Split Blog for Split Software

Posted on Jul 30, 2021 • Originally published at split.io on May 18, 2021

A/A Testing for Product Experimentation You Can Trust

#testing #programming

If you have never heard of A/A testing before, or have never seen an articulation of the goals of A/A testing, you might ask, “Why should I take the time to run a test where success is defined as finding nothing significant?” Far from being a waste of time, A/A testing is actually an essential foundation for conducting trustworthy online controlled experiments.
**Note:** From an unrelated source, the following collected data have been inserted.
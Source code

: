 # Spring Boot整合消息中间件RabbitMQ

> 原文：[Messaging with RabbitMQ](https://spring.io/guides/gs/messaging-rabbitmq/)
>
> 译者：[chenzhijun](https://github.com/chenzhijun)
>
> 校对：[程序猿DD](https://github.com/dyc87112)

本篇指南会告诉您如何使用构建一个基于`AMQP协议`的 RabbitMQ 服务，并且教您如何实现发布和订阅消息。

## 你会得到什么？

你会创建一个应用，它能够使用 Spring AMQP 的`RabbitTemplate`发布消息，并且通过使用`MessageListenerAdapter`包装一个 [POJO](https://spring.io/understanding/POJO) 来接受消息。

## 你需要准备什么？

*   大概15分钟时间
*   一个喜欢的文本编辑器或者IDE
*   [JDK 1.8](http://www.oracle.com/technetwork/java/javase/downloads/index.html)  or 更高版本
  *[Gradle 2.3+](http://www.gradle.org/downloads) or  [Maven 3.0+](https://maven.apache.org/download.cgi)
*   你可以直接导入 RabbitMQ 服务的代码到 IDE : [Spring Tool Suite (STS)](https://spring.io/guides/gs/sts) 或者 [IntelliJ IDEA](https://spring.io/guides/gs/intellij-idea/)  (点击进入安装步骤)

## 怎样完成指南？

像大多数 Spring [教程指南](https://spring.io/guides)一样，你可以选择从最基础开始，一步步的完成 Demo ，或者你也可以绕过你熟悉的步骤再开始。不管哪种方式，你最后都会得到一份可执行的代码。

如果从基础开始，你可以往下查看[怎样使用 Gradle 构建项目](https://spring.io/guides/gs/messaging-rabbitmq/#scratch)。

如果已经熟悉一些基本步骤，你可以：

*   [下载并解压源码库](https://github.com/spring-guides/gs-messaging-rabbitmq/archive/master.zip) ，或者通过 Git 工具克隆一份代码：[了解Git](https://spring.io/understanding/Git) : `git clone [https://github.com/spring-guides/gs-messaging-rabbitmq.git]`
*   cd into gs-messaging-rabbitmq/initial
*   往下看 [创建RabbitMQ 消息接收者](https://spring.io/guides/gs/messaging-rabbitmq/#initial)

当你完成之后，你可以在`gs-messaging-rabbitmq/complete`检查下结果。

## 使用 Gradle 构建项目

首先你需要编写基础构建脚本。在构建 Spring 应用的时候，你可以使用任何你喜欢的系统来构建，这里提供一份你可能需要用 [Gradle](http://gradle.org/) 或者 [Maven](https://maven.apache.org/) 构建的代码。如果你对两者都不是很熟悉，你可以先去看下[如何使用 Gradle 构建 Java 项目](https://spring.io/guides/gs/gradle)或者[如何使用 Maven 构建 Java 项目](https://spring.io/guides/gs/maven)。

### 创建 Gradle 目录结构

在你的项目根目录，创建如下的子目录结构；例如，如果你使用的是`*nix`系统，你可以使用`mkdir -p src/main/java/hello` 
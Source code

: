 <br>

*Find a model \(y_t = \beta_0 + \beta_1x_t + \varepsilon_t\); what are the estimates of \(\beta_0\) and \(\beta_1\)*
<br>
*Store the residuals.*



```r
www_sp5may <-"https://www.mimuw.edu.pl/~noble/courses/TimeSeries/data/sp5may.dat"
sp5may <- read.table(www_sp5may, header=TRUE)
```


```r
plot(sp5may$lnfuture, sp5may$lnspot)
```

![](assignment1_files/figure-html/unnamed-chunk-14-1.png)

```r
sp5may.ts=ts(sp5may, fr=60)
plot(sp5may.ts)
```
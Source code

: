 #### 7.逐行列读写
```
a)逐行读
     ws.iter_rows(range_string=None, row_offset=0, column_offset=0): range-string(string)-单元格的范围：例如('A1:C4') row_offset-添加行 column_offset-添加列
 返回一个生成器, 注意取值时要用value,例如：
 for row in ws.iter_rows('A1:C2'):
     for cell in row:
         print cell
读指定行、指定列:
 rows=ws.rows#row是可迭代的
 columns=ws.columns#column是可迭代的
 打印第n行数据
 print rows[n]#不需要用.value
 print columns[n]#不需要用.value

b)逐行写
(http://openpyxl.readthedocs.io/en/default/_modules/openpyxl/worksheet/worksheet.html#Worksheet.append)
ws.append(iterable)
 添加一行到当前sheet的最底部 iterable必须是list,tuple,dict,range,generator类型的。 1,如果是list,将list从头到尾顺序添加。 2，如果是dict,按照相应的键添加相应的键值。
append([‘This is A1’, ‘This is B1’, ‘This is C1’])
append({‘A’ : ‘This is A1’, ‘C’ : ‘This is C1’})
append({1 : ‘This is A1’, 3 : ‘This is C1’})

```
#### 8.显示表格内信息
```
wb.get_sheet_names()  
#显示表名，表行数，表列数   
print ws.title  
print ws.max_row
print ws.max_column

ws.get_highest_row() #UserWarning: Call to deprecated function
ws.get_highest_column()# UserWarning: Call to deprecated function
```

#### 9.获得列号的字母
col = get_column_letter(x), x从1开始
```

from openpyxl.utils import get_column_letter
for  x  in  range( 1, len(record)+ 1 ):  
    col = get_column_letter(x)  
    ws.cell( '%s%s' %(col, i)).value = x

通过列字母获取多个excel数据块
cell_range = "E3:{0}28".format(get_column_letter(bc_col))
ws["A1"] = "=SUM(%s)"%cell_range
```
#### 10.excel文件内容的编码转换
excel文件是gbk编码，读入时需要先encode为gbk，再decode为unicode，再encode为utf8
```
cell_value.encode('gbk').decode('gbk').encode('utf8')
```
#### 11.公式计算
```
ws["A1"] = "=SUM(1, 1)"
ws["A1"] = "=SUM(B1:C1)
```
Don’t take my word for it. One of the most lively topics at Split’s Flagship 21, a recent online gathering of development, product, and experimentation practitioners was A/A testing:

Shout-out to the value of A-A tests…you should trust your tools, and A-A tests help instill trust in your exp platform (and/or help you identify issues before you run that really important test!)

Anthony Rindone

You absolutely need to do it the first time you build a new experimentation infrastructure. Then, it can be helpful to have a long-running A vs A, but it’s typically more just when you’re building out new infra.

Jean Steiner

I typically suggest another A/A test if a new test targets cohorts in a new way just to make sure that there’s nothing askew with the targeting.

Channing Benson

So, what exactly is A/A testing, then?

A/A Testing Defined

An A/A test is similar to an A/B test, except that after the population is divided up into different cohorts, the cohorts are given the same, not different, experience. In other words, all cohorts are given the “control” experience and none are given a “treatment” experience. Every other aspect of the test, including the means of assigning test subjects to cohorts, ingesting event telemetry, attributing those events to test subjects, and calculating metrics, is kept identical to the planned A/B test.

Why Perform A/A Testing?

A/A Testing to Prove Trustworthiness

The primary goal of A/A testing is to determine whether the tooling that splits test subjects up into cohorts, gathers telemetry, and calculates the metric results is trustworthy. This area must be addressed before we venture into the secondary goals, so let’s jump right in.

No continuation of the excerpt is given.